Council Decision 93/465/EEC gives rise to a presumption of conformity with the requirements of the EU directives provided testing/certification bodies meet the requirements of the harmonized standards. At present, the Member States apply supplementary criteria for the designation of bodies, in addition to the EN 45000 series of standards.
In order for the presumption of conformity to be created in fact, standards are therefore required which fully cover the requirements of the directives, are harmonized pursuant to the directives, and are published in the official journal.
In addition, it is desirable for international agreement to be reached with regard to these requirements. Once this has been achieved, the mutual recognition of conformity assessment bodies designated by the Member States enshrined in statute in the agreements between the EU and third countries (MRAs) and the protocols governing the mutual recognition of conformity assessments between the EU and the candidate countries for EU membership (PECAs) could then also be based upon these requirements.

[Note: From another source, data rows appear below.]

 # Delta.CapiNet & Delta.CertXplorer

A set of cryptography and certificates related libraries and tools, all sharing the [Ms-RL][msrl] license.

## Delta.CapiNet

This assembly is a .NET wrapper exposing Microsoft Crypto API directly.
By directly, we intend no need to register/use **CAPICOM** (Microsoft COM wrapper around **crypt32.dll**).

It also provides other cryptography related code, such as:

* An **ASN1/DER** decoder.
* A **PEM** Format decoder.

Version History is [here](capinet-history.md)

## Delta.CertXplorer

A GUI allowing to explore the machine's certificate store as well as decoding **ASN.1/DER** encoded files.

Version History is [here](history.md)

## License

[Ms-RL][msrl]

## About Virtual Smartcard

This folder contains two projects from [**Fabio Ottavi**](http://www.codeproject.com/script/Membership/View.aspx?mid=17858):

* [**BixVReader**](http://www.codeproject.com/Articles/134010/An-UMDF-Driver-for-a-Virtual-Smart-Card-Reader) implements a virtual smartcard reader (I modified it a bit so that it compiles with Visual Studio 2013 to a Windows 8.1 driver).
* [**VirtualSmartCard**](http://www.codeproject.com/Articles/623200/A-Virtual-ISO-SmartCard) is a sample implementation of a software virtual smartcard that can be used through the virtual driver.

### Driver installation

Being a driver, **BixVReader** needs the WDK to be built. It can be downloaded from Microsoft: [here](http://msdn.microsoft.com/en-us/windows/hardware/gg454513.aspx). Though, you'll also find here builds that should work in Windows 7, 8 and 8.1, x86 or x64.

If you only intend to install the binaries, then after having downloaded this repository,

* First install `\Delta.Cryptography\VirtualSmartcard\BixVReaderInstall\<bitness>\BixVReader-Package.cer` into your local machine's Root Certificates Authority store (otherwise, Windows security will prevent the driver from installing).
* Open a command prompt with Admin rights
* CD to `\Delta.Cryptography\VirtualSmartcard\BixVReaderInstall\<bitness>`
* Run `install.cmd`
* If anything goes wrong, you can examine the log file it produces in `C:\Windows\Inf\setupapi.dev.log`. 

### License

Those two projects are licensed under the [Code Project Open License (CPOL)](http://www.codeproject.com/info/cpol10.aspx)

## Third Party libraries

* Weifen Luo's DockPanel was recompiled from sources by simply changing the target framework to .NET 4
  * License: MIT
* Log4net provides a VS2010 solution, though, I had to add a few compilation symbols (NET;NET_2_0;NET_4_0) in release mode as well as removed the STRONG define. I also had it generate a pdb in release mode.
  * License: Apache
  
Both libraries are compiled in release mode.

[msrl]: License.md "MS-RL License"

Neither the EN 45000 series of standards nor the relevant ISO/IEC Guides meet these requirements at the present time. Furthermore, the structure of these series of standards and ISO/IEC guides exhibits redundancies which could be eliminated in the course of a revision.
A KAN study clarified the extent to which revision of the international body of ISO/CASCO standards, which is generally adopted unchanged in the EN 45000 ff. series of standards, could have implications for the European/national accreditation and designation system, and which elements of Community law are to be regarded as indispensable requirements for adoption of the standards.